Task
Without including any picture, copy the entries that follow word for word.

Saved data entries:

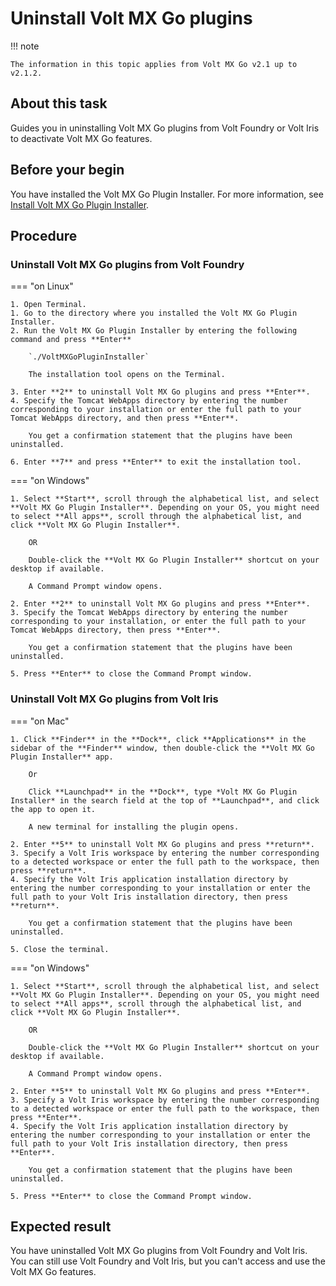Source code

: # Uninstall Volt MX Go plugins

!!! note

    The information in this topic applies from Volt MX Go v2.1 up to v2.1.2.

## About this task

Guides you in uninstalling Volt MX Go plugins from Volt Foundry or Volt Iris to deactivate Volt MX Go features.

## Before your begin

You have installed the Volt MX Go Plugin Installer. For more information, see [Install Volt MX Go Plugin Installer](../../tutorials/installupgrade/installiris/installiris.md#install-volt-mx-go-plugin-installer).

## Procedure

### Uninstall Volt MX Go plugins from Volt Foundry

=== "on Linux"

    1. Open Terminal.
    1. Go to the directory where you installed the Volt MX Go Plugin Installer.
    2. Run the Volt MX Go Plugin Installer by entering the following command and press **Enter**

        `./VoltMXGoPluginInstaller`

        The installation tool opens on the Terminal.

    3. Enter **2** to uninstall Volt MX Go plugins and press **Enter**.
    4. Specify the Tomcat WebApps directory by entering the number corresponding to your installation or enter the full path to your Tomcat WebApps directory, and then press **Enter**.

        You get a confirmation statement that the plugins have been uninstalled.

    6. Enter **7** and press **Enter** to exit the installation tool. 

=== "on Windows"

    1. Select **Start**, scroll through the alphabetical list, and select **Volt MX Go Plugin Installer**. Depending on your OS, you might need to select **All apps**, scroll through the alphabetical list, and click **Volt MX Go Plugin Installer**.

        OR

        Double-click the **Volt MX Go Plugin Installer** shortcut on your desktop if available. 

        A Command Prompt window opens.

    2. Enter **2** to uninstall Volt MX Go plugins and press **Enter**.
    3. Specify the Tomcat WebApps directory by entering the number corresponding to your installation, or enter the full path to your Tomcat WebApps directory, then press **Enter**. 

        You get a confirmation statement that the plugins have been uninstalled. 

    5. Press **Enter** to close the Command Prompt window.

### Uninstall Volt MX Go plugins from Volt Iris

=== "on Mac"

    1. Click **Finder** in the **Dock**, click **Applications** in the sidebar of the **Finder** window, then double-click the **Volt MX Go Plugin Installer** app.
    
        Or

        Click **Launchpad** in the **Dock**, type *Volt MX Go Plugin Installer* in the search field at the top of **Launchpad**, and click the app to open it.

        A new terminal for installing the plugin opens. 

    2. Enter **5** to uninstall Volt MX Go plugins and press **return**.
    3. Specify a Volt Iris workspace by entering the number corresponding to a detected workspace or enter the full path to the workspace, then press **return**. 
    4. Specify the Volt Iris application installation directory by entering the number corresponding to your installation or enter the full path to your Volt Iris installation directory, then press **return**. 

        You get a confirmation statement that the plugins have been uninstalled. 
    
    5. Close the terminal.   

=== "on Windows"

    1. Select **Start**, scroll through the alphabetical list, and select **Volt MX Go Plugin Installer**. Depending on your OS, you might need to select **All apps**, scroll through the alphabetical list, and click **Volt MX Go Plugin Installer**.

        OR

        Double-click the **Volt MX Go Plugin Installer** shortcut on your desktop if available. 

        A Command Prompt window opens.

    2. Enter **5** to uninstall Volt MX Go plugins and press **Enter**.
    3. Specify a Volt Iris workspace by entering the number corresponding to a detected workspace or enter the full path to the workspace, then press **Enter**. 
    4. Specify the Volt Iris application installation directory by entering the number corresponding to your installation or enter the full path to your Volt Iris installation directory, then press **Enter**. 

        You get a confirmation statement that the plugins have been uninstalled. 

    5. Press **Enter** to close the Command Prompt window.

## Expected result

You have uninstalled Volt MX Go plugins from Volt Foundry and Volt Iris. You can still use Volt Foundry and Volt Iris, but you can't access and use the Volt MX Go features.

Expected answer
Source code

: # Uninstall Volt MX Go plugins

!!! note

    The information in this topic applies from Volt MX Go v2.1 up to v2.1.2.

## About this task

Guides you in uninstalling Volt MX Go plugins from Volt Foundry or Volt Iris to deactivate Volt MX Go features.

## Before your begin

You have installed the Volt MX Go Plugin Installer. For more information, see [Install Volt MX Go Plugin Installer](../../tutorials/installupgrade/installiris/installiris.md#install-volt-mx-go-plugin-installer).

## Procedure

### Uninstall Volt MX Go plugins from Volt Foundry

=== "on Linux"

    1. Open Terminal.
    1. Go to the directory where you installed the Volt MX Go Plugin Installer.
    2. Run the Volt MX Go Plugin Installer by entering the following command and press **Enter**

        `./VoltMXGoPluginInstaller`

        The installation tool opens on the Terminal.

    3. Enter **2** to uninstall Volt MX Go plugins and press **Enter**.
    4. Specify the Tomcat WebApps directory by entering the number corresponding to your installation or enter the full path to your Tomcat WebApps directory, and then press **Enter**.

        You get a confirmation statement that the plugins have been uninstalled.

    6. Enter **7** and press **Enter** to exit the installation tool. 

=== "on Windows"

    1. Select **Start**, scroll through the alphabetical list, and select **Volt MX Go Plugin Installer**. Depending on your OS, you might need to select **All apps**, scroll through the alphabetical list, and click **Volt MX Go Plugin Installer**.

        OR

        Double-click the **Volt MX Go Plugin Installer** shortcut on your desktop if available. 

        A Command Prompt window opens.

    2. Enter **2** to uninstall Volt MX Go plugins and press **Enter**.
    3. Specify the Tomcat WebApps directory by entering the number corresponding to your installation, or enter the full path to your Tomcat WebApps directory, then press **Enter**. 

        You get a confirmation statement that the plugins have been uninstalled. 

    5. Press **Enter** to close the Command Prompt window.

### Uninstall Volt MX Go plugins from Volt Iris

=== "on Mac"

    1. Click **Finder** in the **Dock**, click **Applications** in the sidebar of the **Finder** window, then double-click the **Volt MX Go Plugin Installer** app.
    
        Or

        Click **Launchpad** in the **Dock**, type *Volt MX Go Plugin Installer* in the search field at the top of **Launchpad**, and click the app to open it.

        A new terminal for installing the plugin opens. 

    2. Enter **5** to uninstall Volt MX Go plugins and press **return**.
    3. Specify a Volt Iris workspace by entering the number corresponding to a detected workspace or enter the full path to the workspace, then press **return**. 
    4. Specify the Volt Iris application installation directory by entering the number corresponding to your installation or enter the full path to your Volt Iris installation directory, then press **return**. 

        You get a confirmation statement that the plugins have been uninstalled. 
    
    5. Close the terminal.   

=== "on Windows"

    1. Select **Start**, scroll through the alphabetical list, and select **Volt MX Go Plugin Installer**. Depending on your OS, you might need to select **All apps**, scroll through the alphabetical list, and click **Volt MX Go Plugin Installer**.

        OR

        Double-click the **Volt MX Go Plugin Installer** shortcut on your desktop if available. 

        A Command Prompt window opens.

    2. Enter **5** to uninstall Volt MX Go plugins and press **Enter**.
    3. Specify a Volt Iris workspace by entering the number corresponding to a detected workspace or enter the full path to the workspace, then press **Enter**. 
    4. Specify the Volt Iris application installation directory by entering the number corresponding to your installation or enter the full path to your Volt Iris installation directory, then press **Enter**. 

        You get a confirmation statement that the plugins have been uninstalled. 

    5. Press **Enter** to close the Command Prompt window.

## Expected result

You have uninstalled Volt MX Go plugins from Volt Foundry and Volt Iris. You can still use Volt Foundry and Volt Iris, but you can't access and use the Volt MX Go features.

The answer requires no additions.